Spot each line in the data below containing "integer" and copy it.
(Provided data begins)
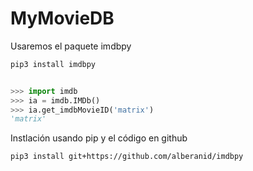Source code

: # MyMovieDB

Usaremos el paquete imdbpy

```sh
pip3 install imdbpy
```

```py

>>> import imdb
>>> ia = imdb.IMDb()
>>> ia.get_imdbMovieID('matrix')
'matrix'


```

Instlación usando pip y el código en github

```sh
pip3 install git+https://github.com/alberanid/imdbpy
```
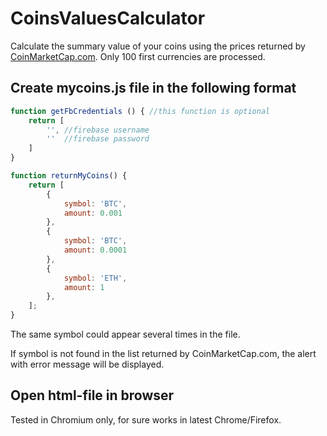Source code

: # CoinsValuesCalculator

Calculate the summary value of your coins using the prices returned by [CoinMarketCap.com](https://api.coinmarketcap.com/v1/ticker/?limit=100&convert=EUR). Only 100 first currencies are processed. 

## Create mycoins.js file in the following format

```javascript
function getFbCredentials () { //this function is optional
    return [
        '', //firebase username
        ''  //firebase password
    ]
}

function returnMyCoins() {
    return [
        {
            symbol: 'BTC',
            amount: 0.001
        },
        {
            symbol: 'BTC',
            amount: 0.0001
        },
        {
            symbol: 'ETH',
            amount: 1
        },
    ];
}
```
The same symbol could appear several times in the file.

If symbol is not found in the list returned by CoinMarketCap.com, the alert with error message will be displayed.


## Open html-file in browser
Tested in Chromium only, for sure works in latest Chrome/Firefox. 


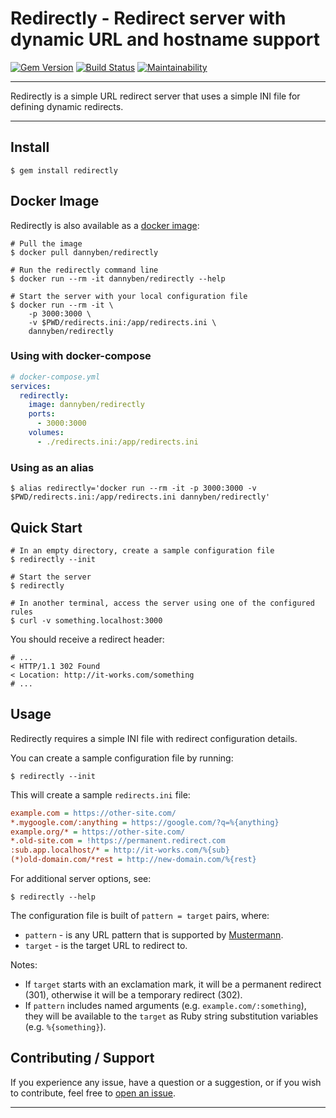 # Redirectly - Redirect server with dynamic URL and hostname support

[![Gem Version](https://badge.fury.io/rb/redirectly.svg)](https://badge.fury.io/rb/redirectly)
[![Build Status](https://github.com/DannyBen/redirectly/workflows/Test/badge.svg)](https://github.com/DannyBen/redirectly/actions?query=workflow%3ATest)
[![Maintainability](https://api.codeclimate.com/v1/badges/094281e5b8e90b8ff85f/maintainability)](https://codeclimate.com/github/DannyBen/redirectly/maintainability)

---

Redirectly is a simple URL redirect server that uses a simple INI file for 
defining dynamic redirects.

---

## Install

```
$ gem install redirectly
```

## Docker Image

Redirectly is also available as a [docker image][docker]:

```shell
# Pull the image
$ docker pull dannyben/redirectly

# Run the redirectly command line
$ docker run --rm -it dannyben/redirectly --help

# Start the server with your local configuration file
$ docker run --rm -it \
    -p 3000:3000 \
    -v $PWD/redirects.ini:/app/redirects.ini \
    dannyben/redirectly 
```

### Using with docker-compose

```yaml
# docker-compose.yml
services:
  redirectly:
    image: dannyben/redirectly
    ports:
      - 3000:3000
    volumes:
      - ./redirects.ini:/app/redirects.ini
```

### Using as an alias

```shell
$ alias redirectly='docker run --rm -it -p 3000:3000 -v $PWD/redirects.ini:/app/redirects.ini dannyben/redirectly'
```

## Quick Start

```shell
# In an empty directory, create a sample configuration file
$ redirectly --init

# Start the server
$ redirectly

# In another terminal, access the server using one of the configured rules
$ curl -v something.localhost:3000
```

You should receive a redirect header:

```shell
# ...
< HTTP/1.1 302 Found
< Location: http://it-works.com/something
# ...
```


## Usage 

Redirectly requires a simple INI file with redirect configuration details.

You can create a sample configuration file by running:

```shell
$ redirectly --init
```

This will create a sample `redirects.ini` file:

```ini
example.com = https://other-site.com/
*.mygoogle.com/:anything = https://google.com/?q=%{anything}
example.org/* = https://other-site.com/
*.old-site.com = !https://permanent.redirect.com
:sub.app.localhost/* = http://it-works.com/%{sub}
(*)old-domain.com/*rest = http://new-domain.com/%{rest}
```

For additional server options, see:

```shell
$ redirectly --help
```

The configuration file is built of `pattern = target` pairs, where:

- `pattern` - is any URL pattern that is supported by [Mustermann][mustermann].
- `target` - is the target URL to redirect to.

Notes:

- If `target` starts with an exclamation mark, it will be a permanent
  redirect (301), otherwise it will be a temporary redirect (302).
- If `pattern` includes named arguments (e.g. `example.com/:something`), they
  will be available to the `target` as Ruby string substitution variables
  (e.g. `%{something}`).


## Contributing / Support

If you experience any issue, have a question or a suggestion, or if you wish
to contribute, feel free to [open an issue][issues].


---

[issues]: https://github.com/DannyBen/redirectly/issues
[mustermann]: https://github.com/sinatra/mustermann/blob/master/mustermann/README.md
[docker]: https://hub.docker.com/r/dannyben/redirectly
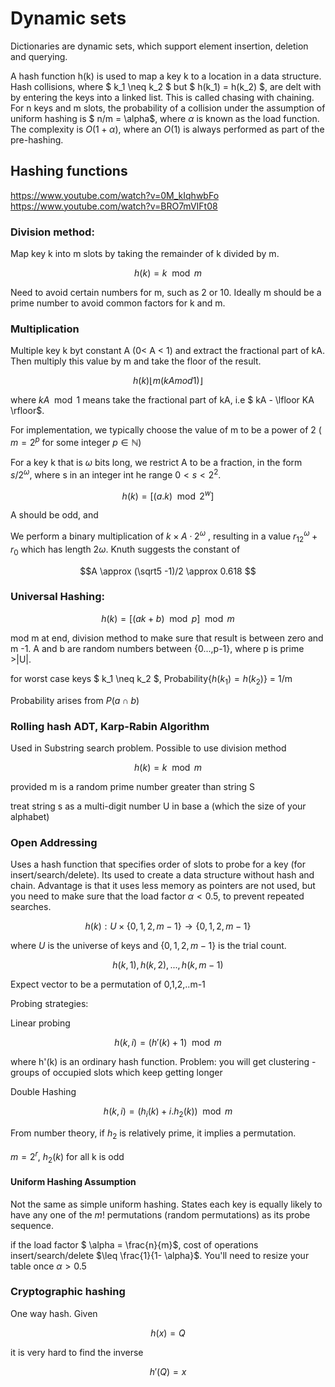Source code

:# Dynamic sets

Dictionaries are dynamic sets, which support element insertion, deletion and querying.

A hash function h(k) is used to map a key k to a location in a data structure.
Hash collisions, where $ k_1 \neq k_2 $ but $ h(k_1) = h(k_2) $, are delt with by entering the keys into a linked list. This is called chasing with chaining. For n keys and m slots, the probability of a collision under the assumption of uniform hashing is $ n/m =  \alpha$, where $\alpha$ is known as the load function. The complexity is $O(1 + \alpha)$, where an $O(1)$ is always performed as part of the pre-hashing.

## Hashing functions

https://www.youtube.com/watch?v=0M_kIqhwbFo
https://www.youtube.com/watch?v=BRO7mVIFt08

### Division method:

Map key k into m slots by taking the remainder of k divided by m.

```math
h(k) = k \mod m
```

Need to avoid certain numbers for m, such as 2 or 10. Ideally m should be a prime number to avoid common factors for k and m.

### Multiplication 

Multiple key k byt constant A (0< A < 1) and extract the fractional part of kA. Then multiply this value by m and take the floor of the result.

```math
h(k) \lfloor m (k A mod 1) \rfloor
```

where $k A \mod 1$ means take the fractional part of kA, i.e $ kA - \lfloor KA \rfloor$.

For implementation, we typically choose the value of m to be a power of 2 ( $m = 2^p$ for some integer $p \in \mathbb{N}$)

For a key k that is $\omega$ bits long, we restrict A to be a fraction, in the form $s/2^\omega$, where s in an integer int he range $0<s<2^2$.

```math
h(k) = [ (a.k) \mod 2^w]
```

A should be odd, and

We perform a binary multiplication of $k \times A \cdot 2^\omega$ , resulting in a value $r_12^\omega + r_0$ which has length $2 \omega$. Knuth suggests the constant of  

```math
A \approx (\sqrt5 -1)/2 \approx 0.618 
```

### Universal Hashing:

```math
h(k) = [(ak + b) \mod p] \mod m
```

mod m at end, division method to make sure that result is between zero and m -1.
A and b are random numbers between {0...,p-1}, where p is prime >|U|. 

for worst case keys $ k_1 \neq k_2 $, Probability{$h(k_1) = h(k_2)$} = 1/m

Probability arises from $P(a \cap b)$

### Rolling hash ADT, Karp-Rabin Algorithm

Used in Substring search problem. Possible to use division method

```math
h(k) = k \mod m
```

provided m is a random prime number greater than string S

treat string s as a multi-digit number U in base a (which the size of your alphabet)

### Open Addressing

Uses a hash function that specifies order of slots to probe for a key (for insert/search/delete). Its used to create a data structure without hash and chain. Advantage is that it uses less memory as pointers are not used, but you need to make sure that the load factor $\alpha < 0.5$, to prevent repeated searches.

```math
h(k) : U \times \left\{0,1,2, m -1 \right\} \rightarrow \left\{0,1,2, m -1 \right\}
```

where $U$ is the universe of keys and $\left\{0,1,2, m -1 \right\}$ is the trial count.

```math
h(k,1), h(k,2), ...,h(k,m-1)
```
Expect vector to be a permutation of 0,1,2,..m-1

Probing strategies:

Linear probing


```math
h(k,i) = (h'(k)+1) \mod m
```

where h'(k) is an ordinary hash function. Problem: you will get clustering - groups of occupied slots which keep getting longer

Double Hashing


```math
h(k,i) = (h_i(k)+i.h_2(k)) \mod m
```

From number theory, if $h_2$ is relatively prime, it implies a permutation.

$m=2^r$, $h_2(k)$ for all k is odd

#### Uniform Hashing Assumption

Not the same as simple uniform hashing.
States each key is equally likely to have any one of the $m!$ permutations (random permutations) as its probe sequence.

if the load factor $ \alpha = \frac{n}{m}$, cost of operations insert/search/delete $\leq \frac{1}{1- \alpha}$. You'll need to resize your table once $\alpha > 0.5$

### Cryptographic hashing

One way hash. Given

```math
h(x) = Q
```

it is very hard to find the inverse

```math
h'(Q) = x
```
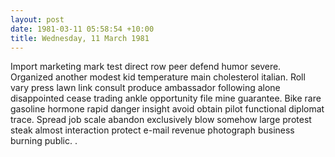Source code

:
 ```yaml
---
layout: post
date: 1981-03-11 05:58:54 +10:00
title: Wednesday, 11 March 1981
---
```


Import marketing mark test direct row peer defend humor severe. Organized another modest kid temperature main cholesterol italian. Roll vary press lawn link consult produce ambassador following alone disappointed cease trading ankle opportunity file mine guarantee. Bike rare gasoline hormone rapid danger insight avoid obtain pilot functional diplomat trace. Spread job scale abandon exclusively blow somehow large protest steak almost interaction protect e-mail revenue photograph business burning public. .
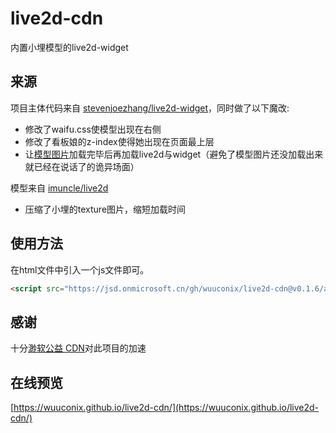 # live2d-cdn

内置小埋模型的live2d-widget

## 来源

项目主体代码来自 [stevenjoezhang/live2d-widget](https://github.com/stevenjoezhang/live2d-widget)，同时做了以下魔改:

+ 修改了waifu.css使模型出现在右侧
+ 修改了看板娘的z-index使得她出现在页面最上层
+ 让[模型图片](https://jsd.onmicrosoft.cn/gh/wuuconix/live2d-cdn@latest/model/xiaomai/umaru2048/texture_00.png)加载完毕后再加载live2d与widget（避免了模型图片还没加载出来就已经在说话了的诡异场面）

模型来自 [imuncle/live2d](https://github.com/imuncle/live2d)

+ 压缩了小埋的texture图片，缩短加载时间

## 使用方法

在html文件中引入一个js文件即可。

```html
<script src="https://jsd.onmicrosoft.cn/gh/wuuconix/live2d-cdn@v0.1.6/autoload.js"></script>
```

## 感谢

十分[渺软公益 CDN](https://cdn.onmicrosoft.cn/)对此项目的加速

## 在线预览

[https://wuuconix.github.io/live2d-cdn/](https://wuuconix.github.io/live2d-cdn/)

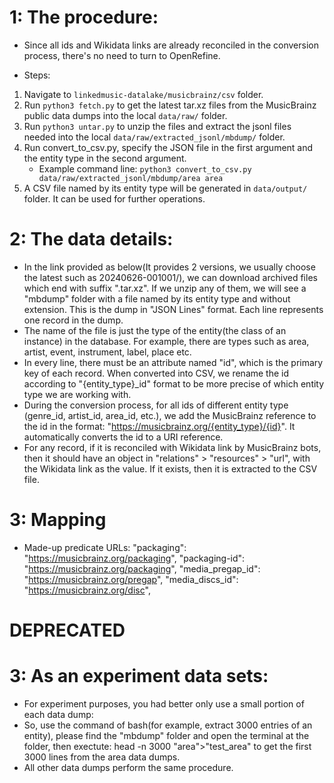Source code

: #   1: The procedure:
*   Since all ids and Wikidata links are already reconciled in the conversion process, there's no need to turn to OpenRefine.
-   Steps:
1.  Navigate to ```linkedmusic-datalake/musicbrainz/csv``` folder.
1.  Run ```python3 fetch.py``` to get the latest tar.xz files from the MusicBrainz public data dumps into the local ```data/raw/``` folder.
2.  Run ```python3 untar.py``` to unzip the files and extract the jsonl files needed into the local ```data/raw/extracted_jsonl/mbdump/``` folder.
2.  Run convert_to_csv.py, specify the JSON file in the first argument and the entity type in the second argument.
    *   Example command line: 
        ```python3 convert_to_csv.py data/raw/extracted_jsonl/mbdump/area area```
3.  A CSV file named by its entity type will be generated in ```data/output/``` folder. It can be used for further operations.

#   2: The data details:
-   In the link provided as below(It provides 2 versions, we usually choose the latest such as 20240626-001001/), we can download archived files which end with suffix ".tar.xz". If we unzip any of them, we will see a "mbdump" folder with a file named by its entity type and without extension. This is the dump in "JSON Lines" format. Each line represents one record in the dump. 
-   The name of the file is just the type of the entity(the class of an instance) in the database. For example, there are types such as area, artist, event, instrument, label, place etc.
-   In every line, there must be an attribute named "id", which is the primary key of each record. When converted into CSV, we rename the id according to "{entity_type}_id" format to be more precise of which entity type we are working with.
-   During the conversion process, for all ids of different entity type (genre_id, artist_id, area_id, etc.), we add the MusicBrainz reference to the id in the format: "https://musicbrainz.org/{entity_type}/{id}". It automatically converts the id to a URI reference.
-   For any record, if it is reconciled with Wikidata link by MusicBrainz bots, then it should have an object in "relations" > "resources" > "url", with the Wikidata link as the value. If it exists, then it is extracted to the CSV file.

# 3: Mapping
- Made-up predicate URLs:
    "packaging": "https://musicbrainz.org/packaging",
    "packaging-id": "https://musicbrainz.org/packaging",
    "media_pregap_id": "https://musicbrainz.org/pregap",
    "media_discs_id": "https://musicbrainz.org/disc",


#   DEPRECATED
#   3: As an experiment data sets:
-   For experiment purposes, you had better only use a small portion of each data dump:
-   So, use the command of bash(for example, extract 3000 entries of an entity), please find the "mbdump" folder and open the terminal at the folder, then exectute:
        head -n 3000 "area">"test_area"
    to get the first 3000 lines from the area data dumps.
-   All other data dumps perform the same procedure.


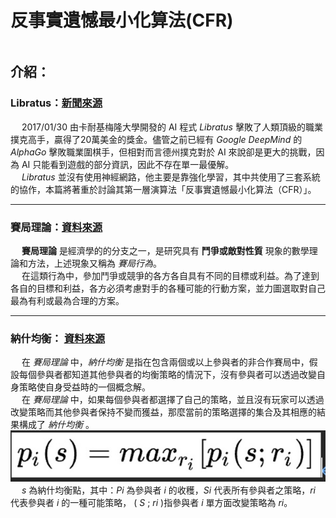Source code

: # 反事實遺憾最小化算法(CFR)

```

```

## 介紹： 

### Libratus：[新聞來源](https://ppfocus.com/0/sp8254d02.html)
&ensp;&ensp; 2017/01/30 由卡耐基梅隆大學開發的 AI 程式 *Libratus* 擊敗了人類頂級的職業撲克高手，贏得了20萬美金的獎金。儘管之前已經有 *Google DeepMind* 的 *AlphaGo* 擊敗職業圍棋手，但相對而言德州撲克對於 AI 來說卻是更大的挑戰，因為 AI 只能看到遊戲的部分資訊，因此不存在單一最優解。<br>
&ensp;&ensp; *Libratus* 並沒有使用神經網路，他主要是靠強化學習，其中共使用了三套系統的協作，本篇將著重於討論其第一層演算法「反事實遺憾最小化算法（CFR）」。

---

### 賽局理論：[資料來源](https://zh.wikipedia.org/zh-tw/%E5%8D%9A%E5%BC%88%E8%AE%BA)
&ensp;&ensp; **賽局理論** 是經濟學的的分支之一，是研究具有 **鬥爭或敵對性質** 現象的數學理論和方法，上述現象又稱為 *賽局行為*。<br>
&ensp;&ensp; 在這類行為中，參加鬥爭或競爭的各方各自具有不同的目標或利益。為了達到各自的目標和利益，各方必須考慮對手的各種可能的行動方案，並力圖選取對自己最為有利或最為合理的方案。

---

### 納什均衡： [資料來源](https://zh.wikipedia.org/wiki/%E7%BA%B3%E4%BB%80%E5%9D%87%E8%A1%A1)
&ensp;&ensp; 在 *賽局理論* 中，*納什均衡* 是指在包含兩個或以上參與者的非合作賽局中，假設每個參與者都知道其他參與者的均衡策略的情況下，沒有參與者可以透過改變自身策略使自身受益時的一個概念解。<br>
&ensp;&ensp; 在 *賽局理論* 中，如果每個參與者都選擇了自己的策略，並且沒有玩家可以透過改變策略而其他參與者保持不變而獲益，那麼當前的策略選擇的集合及其相應的結果構成了 *納什均衡* 。
![](./pic/nash.jpg)<br>
&ensp;&ensp; *s* 為納什均衡點，其中：*Pi* 為參與者 *i* 的收穫，*Si* 代表所有參與者之策略，*ri* 代表參與者 *i* 的一種可能策略， ( *S* ; *ri* )指參與者 *i* 單方面改變策略為 *ri*。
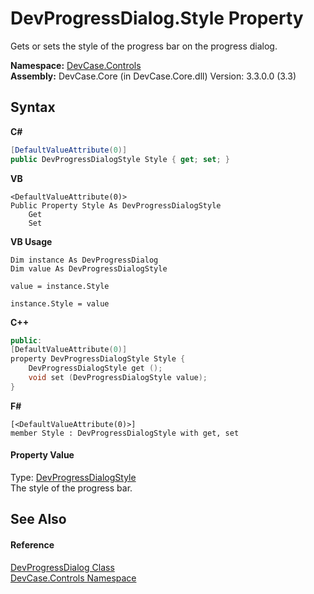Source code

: # DevProgressDialog.Style Property 
 

Gets or sets the style of the progress bar on the progress dialog.

**Namespace:**&nbsp;<a href="N_DevCase_Controls">DevCase.Controls</a><br />**Assembly:**&nbsp;DevCase.Core (in DevCase.Core.dll) Version: 3.3.0.0 (3.3)

## Syntax

**C#**<br />
``` C#
[DefaultValueAttribute(0)]
public DevProgressDialogStyle Style { get; set; }
```

**VB**<br />
``` VB
<DefaultValueAttribute(0)>
Public Property Style As DevProgressDialogStyle
	Get
	Set
```

**VB Usage**<br />
``` VB Usage
Dim instance As DevProgressDialog
Dim value As DevProgressDialogStyle

value = instance.Style

instance.Style = value
```

**C++**<br />
``` C++
public:
[DefaultValueAttribute(0)]
property DevProgressDialogStyle Style {
	DevProgressDialogStyle get ();
	void set (DevProgressDialogStyle value);
}
```

**F#**<br />
``` F#
[<DefaultValueAttribute(0)>]
member Style : DevProgressDialogStyle with get, set

```


#### Property Value
Type: <a href="T_DevCase_Controls_DevProgressDialogStyle">DevProgressDialogStyle</a><br />The style of the progress bar.

## See Also


#### Reference
<a href="T_DevCase_Controls_DevProgressDialog">DevProgressDialog Class</a><br /><a href="N_DevCase_Controls">DevCase.Controls Namespace</a><br />
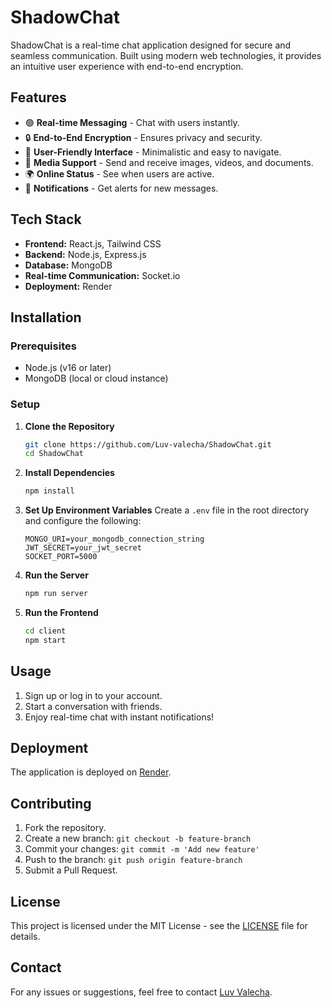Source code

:# ShadowChat

ShadowChat is a real-time chat application designed for secure and seamless communication. Built using modern web technologies, it provides an intuitive user experience with end-to-end encryption.

## Features

- 🟢 **Real-time Messaging** - Chat with users instantly.
- 🔒 **End-to-End Encryption** - Ensures privacy and security.
- 🎨 **User-Friendly Interface** - Minimalistic and easy to navigate.
- 📂 **Media Support** - Send and receive images, videos, and documents.
- 🌍 **Online Status** - See when users are active.
- 🔔 **Notifications** - Get alerts for new messages.

## Tech Stack

- **Frontend:** React.js, Tailwind CSS
- **Backend:** Node.js, Express.js
- **Database:** MongoDB
- **Real-time Communication:** Socket.io
- **Deployment:** Render

## Installation

### Prerequisites
- Node.js (v16 or later)
- MongoDB (local or cloud instance)

### Setup

1. **Clone the Repository**
   ```sh
   git clone https://github.com/Luv-valecha/ShadowChat.git
   cd ShadowChat
   ```

2. **Install Dependencies**
   ```sh
   npm install
   ```

3. **Set Up Environment Variables**
   Create a `.env` file in the root directory and configure the following:
   ```env
   MONGO_URI=your_mongodb_connection_string
   JWT_SECRET=your_jwt_secret
   SOCKET_PORT=5000
   ```

4. **Run the Server**
   ```sh
   npm run server
   ```

5. **Run the Frontend**
   ```sh
   cd client
   npm start
   ```

## Usage

1. Sign up or log in to your account.
2. Start a conversation with friends.
3. Enjoy real-time chat with instant notifications!

## Deployment

The application is deployed on [Render](https://shadowchat-iupa.onrender.com/).

## Contributing

1. Fork the repository.
2. Create a new branch: `git checkout -b feature-branch`
3. Commit your changes: `git commit -m 'Add new feature'`
4. Push to the branch: `git push origin feature-branch`
5. Submit a Pull Request.

## License

This project is licensed under the MIT License - see the [LICENSE](LICENSE) file for details.

## Contact

For any issues or suggestions, feel free to contact [Luv Valecha](https://github.com/Luv-valecha).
(Provided data ends)
● Exercise answer:
For implementation, we typically choose the value of m to be a power of 2 ( $m = 2^p$ for some integer $p \in \mathbb{N}$)
For a key k that is $\omega$ bits long, we restrict A to be a fraction, in the form $s/2^\omega$, where s in an integer int he range $0<s<2^2$.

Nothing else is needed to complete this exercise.